Kantonsfinanzen: Kein Grund zur Euphorie

1 Medienmitteilung
Kantonsfinanzen: Kein Grund
zur Euphorie
Die Erfolgsrechnung des Kantons St.Gallen schliesst mit einem operativen
Überschuss von 107,8 Mio. Franken um rund 183 Mio. Franken besser ab als
budgetiert. Diese erfreulichen Zahlen wohnt die Gefahr inne, dass sie den
Blick auf die finanzpolitischen Realitäten im Kanton verstellen: Der aktuelle
Überschuss ist primär auf glückliche Umstände zurückzuführen. Mittelfristig
hat St.Gallen nach wie vor ein Ausgabenproblem. Zu Euphorie respektive
­finanziellen Experimenten besteht daher kein Anlass.
Die heute vom Kanton präsentierte Erfolgsrechnung für das Jahr 2015 mit einem Ertragsüberschuss von 154,5 Mio. Franken erscheint auf den ersten Blick wie ein üppig gefülltes Osternest.
Nach Ausklammerung der Bezüge aus dem freien und besonderen Eigenkapital sowie der ausserordentlichen Positionen resultiert ein operativer Überschuss von 107,8 Mio.

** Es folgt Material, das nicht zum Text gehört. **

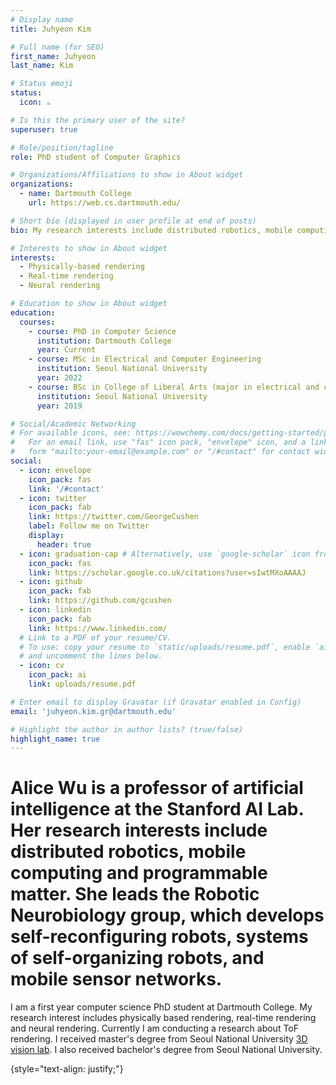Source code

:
 ```yaml
---
# Display name
title: Juhyeon Kim

# Full name (for SEO)
first_name: Juhyeon
last_name: Kim

# Status emoji
status:
  icon: ☕️

# Is this the primary user of the site?
superuser: true

# Role/position/tagline
role: PhD student of Computer Graphics

# Organizations/Affiliations to show in About widget
organizations:
  - name: Dartmouth College
    url: https://web.cs.dartmouth.edu/

# Short bio (displayed in user profile at end of posts)
bio: My research interests include distributed robotics, mobile computing and programmable matter.

# Interests to show in About widget
interests:
  - Physically-based rendering
  - Real-time rendering
  - Neural rendering

# Education to show in About widget
education:
  courses:
    - course: PhD in Computer Science
      institution: Dartmouth College
      year: Current
    - course: MSc in Electrical and Computer Engineering
      institution: Seoul National University
      year: 2022
    - course: BSc in College of Liberal Arts (major in electrical and computer engineering)
      institution: Seoul National University
      year: 2019

# Social/Academic Networking
# For available icons, see: https://wowchemy.com/docs/getting-started/page-builder/#icons
#   For an email link, use "fas" icon pack, "envelope" icon, and a link in the
#   form "mailto:your-email@example.com" or "/#contact" for contact widget.
social:
  - icon: envelope
    icon_pack: fas
    link: '/#contact'
  - icon: twitter
    icon_pack: fab
    link: https://twitter.com/GeorgeCushen
    label: Follow me on Twitter
    display:
      header: true
  - icon: graduation-cap # Alternatively, use `google-scholar` icon from `ai` icon pack
    icon_pack: fas
    link: https://scholar.google.co.uk/citations?user=sIwtMXoAAAAJ
  - icon: github
    icon_pack: fab
    link: https://github.com/gcushen
  - icon: linkedin
    icon_pack: fab
    link: https://www.linkedin.com/
  # Link to a PDF of your resume/CV.
  # To use: copy your resume to `static/uploads/resume.pdf`, enable `ai` icons in `params.yaml`,
  # and uncomment the lines below.
  - icon: cv
    icon_pack: ai
    link: uploads/resume.pdf

# Enter email to display Gravatar (if Gravatar enabled in Config)
email: 'juhyeon.kim.gr@dartmouth.edu'

# Highlight the author in author lists? (true/false)
highlight_name: true
---
```


# Alice Wu is a professor of artificial intelligence at the Stanford AI Lab. Her research interests include distributed robotics, mobile computing and programmable matter. She leads the Robotic Neurobiology group, which develops self-reconfiguring robots, systems of self-organizing robots, and mobile sensor networks.
I am a first year computer science PhD student at Dartmouth College. 
My research interest includes physically based rendering, real-time rendering and neural rendering.
Currently I am conducting a research about ToF rendering.
I received master's degree from Seoul National University [3D vision lab](http://3d.snu.ac.kr/). 
I also received bachelor's degree from Seoul National University.

{style="text-align: justify;"}
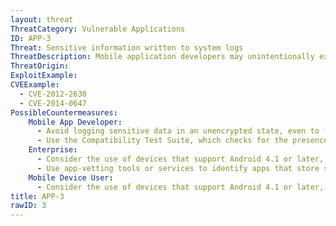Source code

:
 ```yaml
---
layout: threat
ThreatCategory: Vulnerable Applications
ID: APP-3
Threat: Sensitive information written to system logs
ThreatDescription: Mobile application developers may unintentionally expose sensitive information by storing it in system logs designed to troubleshoot problems. An example would be logging the username and password for a failed user-to-app authentication attempt. An attacker with access to the system log would gain unauthorized access to the information.
ThreatOrigin:
ExploitExample:
CVEExample:
  - CVE-2012-2630
  - CVE-2014-0647
PossibleCountermeasures:
    Mobile App Developer:
      - Avoid logging sensitive data in an unencrypted state, even to files internal to the app, as these files may be exposed in backups or direct access to the device's file system.
      - Use the Compatibility Test Suite, which checks for the presence of potentially sensitive information in the system logs; See https://source.android.com/security/overview/implement.html.
    Enterprise:
      - Consider the use of devices that support Android 4.1 or later, in which apps can no longer access the system log (other than reading log entries added by the app itself).
      - Use app-vetting tools or services to identify apps that store sensitive information in system logs or other unsecure storage locations.
    Mobile Device User:
      - Consider the use of devices that support Android 4.1 or later, in which apps can no longer access the system log (other than reading log entries added by the app itself).
title: APP-3
rawID: 3
---
```

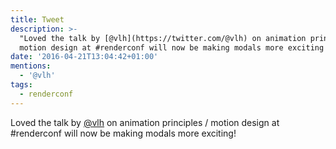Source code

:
 ```yaml
---
title: Tweet
description: >-
  "Loved the talk by [@vlh](https://twitter.com/@vlh) on animation principles /
  motion design at #renderconf will now be making modals more exciting!"
date: '2016-04-21T13:04:42+01:00'
mentions:
  - '@vlh'
tags:
  - renderconf
---
```

Loved the talk by [@vlh](https://twitter.com/@vlh) on animation principles / motion design at #renderconf will now be making modals more exciting!
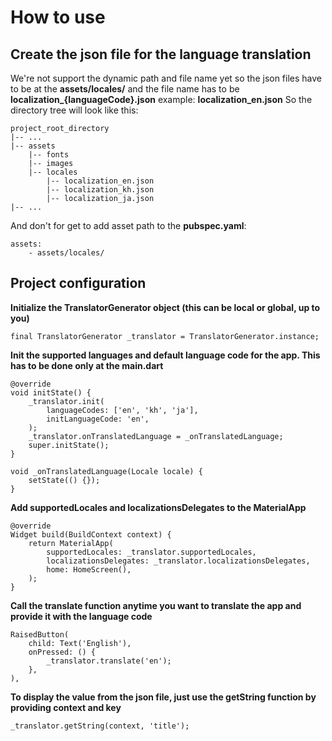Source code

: # How to use

## Create the json file for the language translation
We're not support the dynamic path and file name yet so the json files have to be at the **assets/locales/**
and the file name has to be **localization_{languageCode}.json** example: **localization_en.json**
So the directory tree will look like this:
```
project_root_directory
|-- ...
|-- assets
    |-- fonts
    |-- images
    |-- locales
        |-- localization_en.json
        |-- localization_kh.json
        |-- localization_ja.json
|-- ...
```
And don't for get to add asset path to the **pubspec.yaml**:
```
assets:
    - assets/locales/
```

## Project configuration
**Initialize the TranslatorGenerator object (this can be local or global, up to you)**
```
final TranslatorGenerator _translator = TranslatorGenerator.instance;
```

**Init the supported languages and default language code for the app. This has to be done only at the main.dart**
```
@override
void initState() {
    _translator.init(
        languageCodes: ['en', 'kh', 'ja'],
        initLanguageCode: 'en',
    );
    _translator.onTranslatedLanguage = _onTranslatedLanguage;
    super.initState();
}

void _onTranslatedLanguage(Locale locale) {
    setState(() {});
}
```

**Add supportedLocales and localizationsDelegates to the MaterialApp**
```
@override
Widget build(BuildContext context) {
    return MaterialApp(
        supportedLocales: _translator.supportedLocales,
        localizationsDelegates: _translator.localizationsDelegates,
        home: HomeScreen(),
    );
}
```

**Call the translate function anytime you want to translate the app and provide it with the language code**
```
RaisedButton(
    child: Text('English'),
    onPressed: () {
        _translator.translate('en');
    },
),
```

**To display the value from the json file, just use the getString function by providing context and key**
```
_translator.getString(context, 'title');
```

Franken.
Einmalige Effekte
Bei genauerer Betrachtung der Zahlen zeigt sich indes ein viel nüchternes Bild. So ist der bessere Rechungsabschluss in erster Linie auf die nicht budgetierte Gewinnausschüttung der
Schweizerischen Nationalbank (SNB) von 80,7 Mio. Franken zurückzuführen. Ebenso nahm
der Kanton aus den Kantonssteuern und den Anteilen der direkten Bundessteuern rund
38 Mio. Franken mehr ein.
Glückliche Umstände und nicht die erfolgreiche Reduktion der Ausgaben haben dem Kanton
somit das gute Ergebnis beschert. 2015 ist der Gesamtaufwand des Kantons um fast 100 Mio.
Franken (2,2 Prozent) gestiegen, während das Bruttoinlandprodukt real um 0,9 Prozent gewachsen ist. Die Staatsquote im Kantons St.Gallen steigt somit weiter an.
An der grundlegenden Einschätzung der FDP zu den finanziellen Perspektiven des Kantons
ändert der Rechnungsabschluss daher nichts. Auf dem Weg zur angestrebten Sanierung des
Staatshauhalts bewegt sich der Kanton St.Gallen nach wie vor auf sehr dünnem Eis. Trotz der
in der Vergangenheit getroffenen Massnahmen bleibt für finanzielle Abenteuer – etwa übereilte Forderungen nach Steuersenkungen – respektive für kostspielige Klientelpolitik kein Platz.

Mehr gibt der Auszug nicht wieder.